INPUT FOR THIS TASK:
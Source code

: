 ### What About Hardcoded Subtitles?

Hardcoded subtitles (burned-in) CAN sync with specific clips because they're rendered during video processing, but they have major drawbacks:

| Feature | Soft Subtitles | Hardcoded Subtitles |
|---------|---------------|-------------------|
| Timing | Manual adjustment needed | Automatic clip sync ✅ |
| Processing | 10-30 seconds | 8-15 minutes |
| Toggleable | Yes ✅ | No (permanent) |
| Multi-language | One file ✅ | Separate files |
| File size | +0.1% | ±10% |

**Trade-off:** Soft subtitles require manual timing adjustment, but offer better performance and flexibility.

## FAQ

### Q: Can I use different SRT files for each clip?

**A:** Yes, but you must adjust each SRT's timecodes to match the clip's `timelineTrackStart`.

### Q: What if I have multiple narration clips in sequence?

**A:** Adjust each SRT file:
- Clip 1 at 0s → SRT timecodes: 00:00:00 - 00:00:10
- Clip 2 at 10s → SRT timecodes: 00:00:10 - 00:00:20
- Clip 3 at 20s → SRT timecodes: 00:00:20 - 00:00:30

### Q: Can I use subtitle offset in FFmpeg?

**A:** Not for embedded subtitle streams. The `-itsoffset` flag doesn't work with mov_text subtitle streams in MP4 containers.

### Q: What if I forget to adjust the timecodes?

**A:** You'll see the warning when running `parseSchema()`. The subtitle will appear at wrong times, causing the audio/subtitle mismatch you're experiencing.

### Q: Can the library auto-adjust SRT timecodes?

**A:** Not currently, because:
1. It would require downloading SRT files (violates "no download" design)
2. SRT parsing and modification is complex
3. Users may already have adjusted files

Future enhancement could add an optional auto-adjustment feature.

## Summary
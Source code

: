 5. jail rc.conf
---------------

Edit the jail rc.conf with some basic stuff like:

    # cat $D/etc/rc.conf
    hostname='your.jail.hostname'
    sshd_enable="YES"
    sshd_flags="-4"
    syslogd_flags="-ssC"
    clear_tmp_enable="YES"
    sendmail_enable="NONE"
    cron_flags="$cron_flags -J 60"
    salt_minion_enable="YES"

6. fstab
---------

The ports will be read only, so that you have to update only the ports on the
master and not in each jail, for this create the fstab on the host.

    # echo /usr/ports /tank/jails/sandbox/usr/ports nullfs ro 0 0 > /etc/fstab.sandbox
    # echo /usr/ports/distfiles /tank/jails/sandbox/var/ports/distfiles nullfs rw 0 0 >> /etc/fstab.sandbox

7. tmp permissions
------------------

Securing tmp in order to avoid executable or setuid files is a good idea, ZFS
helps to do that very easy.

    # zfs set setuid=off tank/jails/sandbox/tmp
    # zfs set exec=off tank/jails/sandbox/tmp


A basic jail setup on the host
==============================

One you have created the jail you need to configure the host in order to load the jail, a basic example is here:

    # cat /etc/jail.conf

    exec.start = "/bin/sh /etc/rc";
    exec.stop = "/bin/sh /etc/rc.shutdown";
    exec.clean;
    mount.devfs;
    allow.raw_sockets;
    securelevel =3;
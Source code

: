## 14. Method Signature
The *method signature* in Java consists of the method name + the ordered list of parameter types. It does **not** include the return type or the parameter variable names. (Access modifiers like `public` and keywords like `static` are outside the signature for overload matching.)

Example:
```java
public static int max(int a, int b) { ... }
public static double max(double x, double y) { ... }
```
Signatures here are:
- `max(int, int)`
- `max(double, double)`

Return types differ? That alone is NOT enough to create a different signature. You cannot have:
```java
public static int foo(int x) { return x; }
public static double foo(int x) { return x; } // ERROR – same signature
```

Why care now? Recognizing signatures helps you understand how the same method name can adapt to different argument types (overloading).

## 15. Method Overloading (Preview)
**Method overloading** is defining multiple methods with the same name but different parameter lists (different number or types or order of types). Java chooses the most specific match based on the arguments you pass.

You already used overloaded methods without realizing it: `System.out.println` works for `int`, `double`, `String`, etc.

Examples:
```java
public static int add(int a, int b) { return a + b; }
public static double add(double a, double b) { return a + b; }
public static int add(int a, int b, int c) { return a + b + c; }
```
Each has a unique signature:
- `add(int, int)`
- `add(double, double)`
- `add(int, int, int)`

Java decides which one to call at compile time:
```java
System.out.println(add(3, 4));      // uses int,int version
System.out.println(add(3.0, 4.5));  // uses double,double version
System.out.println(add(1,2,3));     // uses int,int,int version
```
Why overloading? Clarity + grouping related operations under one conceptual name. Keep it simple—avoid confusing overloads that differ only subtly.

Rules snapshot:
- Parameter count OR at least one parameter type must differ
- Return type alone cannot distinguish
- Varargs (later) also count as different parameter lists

AIM OF THE TASK:
Both end lines included, restate word for word the lines above from the line with "Hardcoded subtitles (burned-in)" to the line with "### Q: What if I forget", and nothing else.

OUTPUT:
Hardcoded subtitles (burned-in) CAN sync with specific clips because they're rendered during video processing, but they have major drawbacks:

| Feature | Soft Subtitles | Hardcoded Subtitles |
|---------|---------------|-------------------|
| Timing | Manual adjustment needed | Automatic clip sync ✅ |
| Processing | 10-30 seconds | 8-15 minutes |
| Toggleable | Yes ✅ | No (permanent) |
| Multi-language | One file ✅ | Separate files |
| File size | +0.1% | ±10% |

**Trade-off:** Soft subtitles require manual timing adjustment, but offer better performance and flexibility.

## FAQ

### Q: Can I use different SRT files for each clip?

**A:** Yes, but you must adjust each SRT's timecodes to match the clip's `timelineTrackStart`.

### Q: What if I have multiple narration clips in sequence?

**A:** Adjust each SRT file:
- Clip 1 at 0s → SRT timecodes: 00:00:00 - 00:00:10
- Clip 2 at 10s → SRT timecodes: 00:00:10 - 00:00:20
- Clip 3 at 20s → SRT timecodes: 00:00:20 - 00:00:30

### Q: Can I use subtitle offset in FFmpeg?

**A:** Not for embedded subtitle streams. The `-itsoffset` flag doesn't work with mov_text subtitle streams in MP4 containers.

### Q: What if I forget to adjust the timecodes?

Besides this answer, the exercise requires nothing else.